Toyota announces fuel cell buses
SOLAR-POWER pundit Elon Musk rather robustly described Toyota Motor Corporation’s plans to use a lot of electricity to make and trap hydrogen to make a little electricity “bullshit”.
Toyota, of course, went and used a bull’s excretions to make hydrogen to show the process can (admittedly with a lot of technology) be energy neutral, and told Musk he is right. The world’s car makers just smirked at all this wit, and went on investing heavily in preparing to sell an electric fleet by 2020.
Toyota is sticking to its hydrogen guns, however, and for its next instalment in the hydrogen saga announced it will sell fuel cell buses (FC buses) under the Toyota brand from early next year. Having already undergone repeated field tests for practical use, the Bureau of Transportation of the Tokyo Metropolitan Government plans to use two of these FC buses (model name: Toyota FC Bus) as fixed-route buses. Toyota plans to introduce over 100 FC buses mainly in the Tokyo area, ahead of the Tokyo 2020 Olympic and Paralympic Games.

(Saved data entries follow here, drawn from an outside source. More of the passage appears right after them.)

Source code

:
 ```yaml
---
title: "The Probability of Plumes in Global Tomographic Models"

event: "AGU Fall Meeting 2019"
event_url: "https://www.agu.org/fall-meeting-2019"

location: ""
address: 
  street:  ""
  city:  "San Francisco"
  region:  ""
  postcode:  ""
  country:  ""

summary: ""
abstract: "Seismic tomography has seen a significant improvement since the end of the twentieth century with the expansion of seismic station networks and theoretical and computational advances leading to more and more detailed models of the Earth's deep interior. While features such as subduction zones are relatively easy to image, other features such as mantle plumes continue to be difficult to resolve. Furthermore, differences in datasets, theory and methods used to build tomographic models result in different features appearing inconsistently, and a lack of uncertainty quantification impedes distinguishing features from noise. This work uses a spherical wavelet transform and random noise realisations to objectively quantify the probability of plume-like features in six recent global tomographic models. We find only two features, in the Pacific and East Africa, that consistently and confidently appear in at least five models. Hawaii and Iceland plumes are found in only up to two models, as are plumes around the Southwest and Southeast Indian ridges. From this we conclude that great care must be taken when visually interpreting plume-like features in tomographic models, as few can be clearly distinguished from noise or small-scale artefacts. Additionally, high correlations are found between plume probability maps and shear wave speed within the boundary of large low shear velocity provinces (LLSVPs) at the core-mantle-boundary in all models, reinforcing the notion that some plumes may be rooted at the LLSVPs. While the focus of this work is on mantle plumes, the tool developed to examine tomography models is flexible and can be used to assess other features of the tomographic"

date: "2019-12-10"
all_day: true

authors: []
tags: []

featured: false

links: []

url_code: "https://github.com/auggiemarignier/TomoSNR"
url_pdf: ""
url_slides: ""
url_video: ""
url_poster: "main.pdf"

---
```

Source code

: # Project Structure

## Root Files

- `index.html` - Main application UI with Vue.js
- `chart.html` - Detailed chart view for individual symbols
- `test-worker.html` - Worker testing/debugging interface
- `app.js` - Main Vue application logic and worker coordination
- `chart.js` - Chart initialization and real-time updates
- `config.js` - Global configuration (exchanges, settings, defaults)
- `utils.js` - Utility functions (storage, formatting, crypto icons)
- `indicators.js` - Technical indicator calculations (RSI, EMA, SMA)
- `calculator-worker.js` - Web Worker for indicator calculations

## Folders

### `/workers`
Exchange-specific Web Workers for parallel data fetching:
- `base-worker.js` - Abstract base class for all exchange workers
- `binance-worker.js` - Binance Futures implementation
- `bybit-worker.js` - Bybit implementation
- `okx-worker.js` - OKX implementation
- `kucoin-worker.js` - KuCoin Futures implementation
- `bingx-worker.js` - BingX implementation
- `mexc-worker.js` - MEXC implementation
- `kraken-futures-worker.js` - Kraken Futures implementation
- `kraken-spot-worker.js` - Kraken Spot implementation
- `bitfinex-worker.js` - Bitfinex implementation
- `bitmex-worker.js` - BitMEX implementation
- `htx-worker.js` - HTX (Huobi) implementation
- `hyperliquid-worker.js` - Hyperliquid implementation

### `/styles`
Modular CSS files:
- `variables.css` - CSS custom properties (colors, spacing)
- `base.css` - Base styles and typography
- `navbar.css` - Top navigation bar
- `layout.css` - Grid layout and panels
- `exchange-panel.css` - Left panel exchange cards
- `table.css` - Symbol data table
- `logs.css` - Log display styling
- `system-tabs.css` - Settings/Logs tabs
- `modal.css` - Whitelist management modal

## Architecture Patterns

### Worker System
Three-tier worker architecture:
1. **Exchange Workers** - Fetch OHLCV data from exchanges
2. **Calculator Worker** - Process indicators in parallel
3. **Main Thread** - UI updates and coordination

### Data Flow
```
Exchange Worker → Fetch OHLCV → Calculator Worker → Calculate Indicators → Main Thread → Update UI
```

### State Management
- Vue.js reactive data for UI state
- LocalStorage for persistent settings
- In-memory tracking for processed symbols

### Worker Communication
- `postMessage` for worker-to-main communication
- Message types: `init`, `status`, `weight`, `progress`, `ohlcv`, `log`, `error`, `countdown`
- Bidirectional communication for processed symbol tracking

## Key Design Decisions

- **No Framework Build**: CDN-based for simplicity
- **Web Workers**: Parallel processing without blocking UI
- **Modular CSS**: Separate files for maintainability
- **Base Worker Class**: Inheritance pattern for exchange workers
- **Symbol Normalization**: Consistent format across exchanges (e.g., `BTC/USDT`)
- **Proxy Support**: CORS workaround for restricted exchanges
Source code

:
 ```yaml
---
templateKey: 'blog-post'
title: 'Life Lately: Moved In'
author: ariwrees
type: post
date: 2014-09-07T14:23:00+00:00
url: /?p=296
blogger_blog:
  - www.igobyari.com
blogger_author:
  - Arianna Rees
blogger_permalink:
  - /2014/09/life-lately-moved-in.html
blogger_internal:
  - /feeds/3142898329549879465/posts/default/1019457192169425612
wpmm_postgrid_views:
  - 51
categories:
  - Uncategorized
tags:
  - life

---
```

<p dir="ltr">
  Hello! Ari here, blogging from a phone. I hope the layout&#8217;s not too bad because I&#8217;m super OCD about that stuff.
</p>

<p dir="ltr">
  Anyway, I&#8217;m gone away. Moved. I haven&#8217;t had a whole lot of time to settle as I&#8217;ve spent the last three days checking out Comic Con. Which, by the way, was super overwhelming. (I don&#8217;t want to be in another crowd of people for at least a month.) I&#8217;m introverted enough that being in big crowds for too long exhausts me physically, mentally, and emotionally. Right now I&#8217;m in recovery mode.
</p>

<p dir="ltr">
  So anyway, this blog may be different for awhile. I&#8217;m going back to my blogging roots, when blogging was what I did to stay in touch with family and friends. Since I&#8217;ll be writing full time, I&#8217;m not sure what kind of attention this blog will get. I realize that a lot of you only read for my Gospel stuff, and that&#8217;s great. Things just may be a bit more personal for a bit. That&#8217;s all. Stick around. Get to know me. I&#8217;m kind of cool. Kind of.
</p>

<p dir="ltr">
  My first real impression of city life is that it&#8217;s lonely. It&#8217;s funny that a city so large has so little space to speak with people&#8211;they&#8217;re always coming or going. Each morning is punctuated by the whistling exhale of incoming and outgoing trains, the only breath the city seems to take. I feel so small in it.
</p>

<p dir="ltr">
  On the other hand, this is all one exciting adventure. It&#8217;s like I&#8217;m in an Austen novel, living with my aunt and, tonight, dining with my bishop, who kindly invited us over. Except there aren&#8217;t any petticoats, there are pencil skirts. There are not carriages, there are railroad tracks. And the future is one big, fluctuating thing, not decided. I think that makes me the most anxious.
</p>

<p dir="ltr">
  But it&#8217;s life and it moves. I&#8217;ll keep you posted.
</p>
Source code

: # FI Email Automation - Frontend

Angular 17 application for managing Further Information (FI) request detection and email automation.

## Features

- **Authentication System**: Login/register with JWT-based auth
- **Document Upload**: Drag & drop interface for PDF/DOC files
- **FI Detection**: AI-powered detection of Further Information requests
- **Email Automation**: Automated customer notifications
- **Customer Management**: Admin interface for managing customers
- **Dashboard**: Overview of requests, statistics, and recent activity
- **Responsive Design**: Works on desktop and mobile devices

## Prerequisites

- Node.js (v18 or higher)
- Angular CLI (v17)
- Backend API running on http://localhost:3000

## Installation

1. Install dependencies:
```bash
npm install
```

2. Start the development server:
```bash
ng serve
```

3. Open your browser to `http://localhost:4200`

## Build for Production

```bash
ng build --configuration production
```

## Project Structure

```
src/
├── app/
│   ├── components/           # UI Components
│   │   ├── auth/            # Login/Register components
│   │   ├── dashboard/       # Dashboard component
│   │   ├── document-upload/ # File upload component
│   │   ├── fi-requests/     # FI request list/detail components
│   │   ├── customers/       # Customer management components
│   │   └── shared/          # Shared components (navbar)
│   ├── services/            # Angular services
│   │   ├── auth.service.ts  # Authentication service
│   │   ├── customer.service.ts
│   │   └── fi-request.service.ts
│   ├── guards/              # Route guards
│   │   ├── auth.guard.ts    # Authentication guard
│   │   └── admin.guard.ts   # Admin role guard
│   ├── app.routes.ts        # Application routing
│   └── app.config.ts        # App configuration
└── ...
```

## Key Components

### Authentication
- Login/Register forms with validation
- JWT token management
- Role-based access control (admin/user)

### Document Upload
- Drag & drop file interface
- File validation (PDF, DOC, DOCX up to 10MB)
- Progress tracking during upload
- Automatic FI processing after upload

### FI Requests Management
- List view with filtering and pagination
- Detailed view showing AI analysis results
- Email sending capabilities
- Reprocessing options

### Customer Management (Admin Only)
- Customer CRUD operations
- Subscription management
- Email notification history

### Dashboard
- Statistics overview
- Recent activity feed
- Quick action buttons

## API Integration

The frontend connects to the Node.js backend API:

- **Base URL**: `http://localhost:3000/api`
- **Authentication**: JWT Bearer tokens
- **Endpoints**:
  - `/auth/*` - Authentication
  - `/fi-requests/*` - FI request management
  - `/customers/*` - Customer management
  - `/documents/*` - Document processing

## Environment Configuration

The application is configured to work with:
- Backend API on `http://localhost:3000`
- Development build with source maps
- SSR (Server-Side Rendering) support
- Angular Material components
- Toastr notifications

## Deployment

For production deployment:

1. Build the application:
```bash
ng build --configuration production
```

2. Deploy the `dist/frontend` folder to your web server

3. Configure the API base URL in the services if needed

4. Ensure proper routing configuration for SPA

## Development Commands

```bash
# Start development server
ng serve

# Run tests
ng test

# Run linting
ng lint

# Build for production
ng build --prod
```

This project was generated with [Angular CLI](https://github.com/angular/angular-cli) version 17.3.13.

In view of this, the FC buses will be sold for the first time in Japan in early 2017, so as to help increase the level of understanding by the general public of the utilisation of FC buses as a form of public transportation.
The number of FC buses will increase over the next four years to meet the transport demands of the Tokyo Olympic and Paralympic Games in 2020.
The Toyota FC Bus was developed by Toyota, based on the company’s experience in developing FC buses together with Hino Motors Ltd (Hino).
The Toyota Fuel Cell System (TFCS), which was developed for the Mirai fuel cell vehicle, has been adopted to provide better energy efficiency in comparison with internal combustion engines, as well as to deliver superior environmental performance with no CO2 emissions or substances of concern (SOCs) when driving.
The company said in a statement the nine kW battery systems in the FC bus can also be used as a power source in the event of disaster.
Toyota has announced an electric bus powered by hydrogen as part of its commitment to use a lot of electricity to make hydrogen to make a little electricity.